IFN-α2b therapy shows promise in patients as potential COVID-19 treatment

A group of researchers has found that IFN-α2b therapy reduced blood levels of IL-6 and C-reactive protein, two inflammatory proteins found in COVID-19 patients.

COVID-19 and lungs

An international team of researchers has shown for the first time that an antiviral drug can potentially help to speed up the recovery of COVID-19 patients. According to the study, treatment with interferon (IFN)- α2b may significantly accelerate virus clearance and reduce levels of inflammatory proteins.

Dr Eleanor Fish, emerita scientist at the Toronto General Hospital Research Institute, University Health Network and professor in the University of Toronto’s Department of Immunology led the research. 

The team found that treatment with this drug, which has been used clinically for many years, significantly reduced the duration of detectable virus in the upper respiratory tract, on average by about seven days. It also reduced blood levels of interleukin (IL)-6 and C-reactive protein (CRP), two inflammatory proteins found in COVID-19 patients.

Dr Fish says that the research team considered IFN-α therapy for COVID-19 after they demonstrated interferon provided therapeutic benefit during the severe acute respiratory syndrome (SARS) outbreak of 2002 and 2003.

“Rather than developing a virus-specific antiviral for each new virus outbreak, I would argue that we should consider interferons as the ‘first responders’ in terms of treatment,” said Dr Fish. “Interferons have been approved for clinical use for many years, so the strategy would be to ‘repurpose’ them for severe acute virus infections.”

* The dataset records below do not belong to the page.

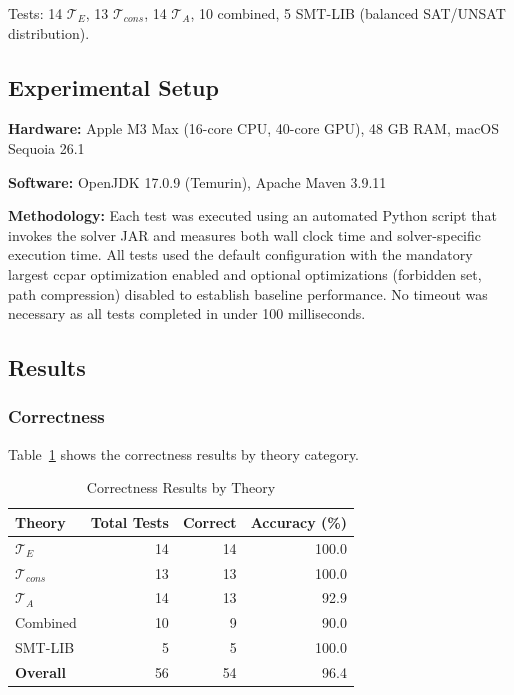 \documentclass[11pt,a4paper]{article}
\begin{document}
Tests: 14 $\mathcal{T}_E$, 13 $\mathcal{T}_{cons}$, 14 $\mathcal{T}_A$, 10 combined, 5 SMT-LIB (balanced SAT/UNSAT distribution).

\subsection{Experimental Setup}

\textbf{Hardware:} Apple M3 Max (16-core CPU, 40-core GPU), 48 GB RAM, macOS Sequoia 26.1

\textbf{Software:} OpenJDK 17.0.9 (Temurin), Apache Maven 3.9.11

\textbf{Methodology:} Each test was executed using an automated Python script that invokes the solver JAR and measures both wall clock time and solver-specific execution time. All tests used the default configuration with the mandatory largest ccpar optimization enabled and optional optimizations (forbidden set, path compression) disabled to establish baseline performance. No timeout was necessary as all tests completed in under 100 milliseconds.

\subsection{Results}

\subsubsection{Correctness}

Table~\ref{tab:correctness} shows the correctness results by theory category.

\begin{table}[h]
\centering
\caption{Correctness Results by Theory}
\label{tab:correctness}
\begin{tabular}{@{}lrrr@{}}
\toprule
\textbf{Theory} & \textbf{Total Tests} & \textbf{Correct} & \textbf{Accuracy (\%)} \\
\midrule
$\mathcal{T}_E$ & 14 & 14 & 100.0 \\
$\mathcal{T}_{cons}$ & 13 & 13 & 100.0 \\
$\mathcal{T}_A$ & 14 & 13 & 92.9 \\
Combined & 10 & 9 & 90.0 \\
SMT-LIB & 5 & 5 & 100.0 \\
\midrule
\textbf{Overall} & 56 & 54 & 96.4 \\
\bottomrule
\end{tabular}
\end{table}
\end{document}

Interferons are a group of signalling proteins released by the human body in response to all viruses and act as a ‘first-line of defence’. They target different stages of a virus’s life cycle, inhibiting them from multiplying. They also boost an immune response by activating different cells to clear an infection. Some viruses can block this natural defence mechanism.

“However, it is possible to override this block. If a virus blocks interferon production, then treating with interferon can offset this,” said Dr Fish. 

The researchers conducted their exploratory study on a group of 77 patients with COVID-19 in Wuhan, China. These patients were admitted to Union Hospital, Tongii Medical College, between 16 January and 20 February 2020. They represented moderate cases of the disease as none of the patients required intensive care or prolonged oxygen supplementation or intubation.

The researchers say that despite the study’s limitations of a small, non-randomised group of patients, the work provides several important and novel insights into COVID-19 disease, notably that treatment with IFN-α2b can accelerate viral clearance from the upper respiratory tract and also reduce circulating levels of inflammatory factors that are associated with severe COVID-19.

Dr Fish says a randomised clinical trial is a crucial next step. According to her, a clinical trial with a larger group of infected patients who are randomised to treatment or placebo would further this research.

In the meantime, the team say the findings from this study are the first to suggest therapeutic efficacy of IFN-α2b as an available antiviral intervention for COVID-19, which may also benefit public health measures by shortening the duration of viral clearance and therefore slowing the tide of the pandemic.

The study was published in Frontiers in Immunology.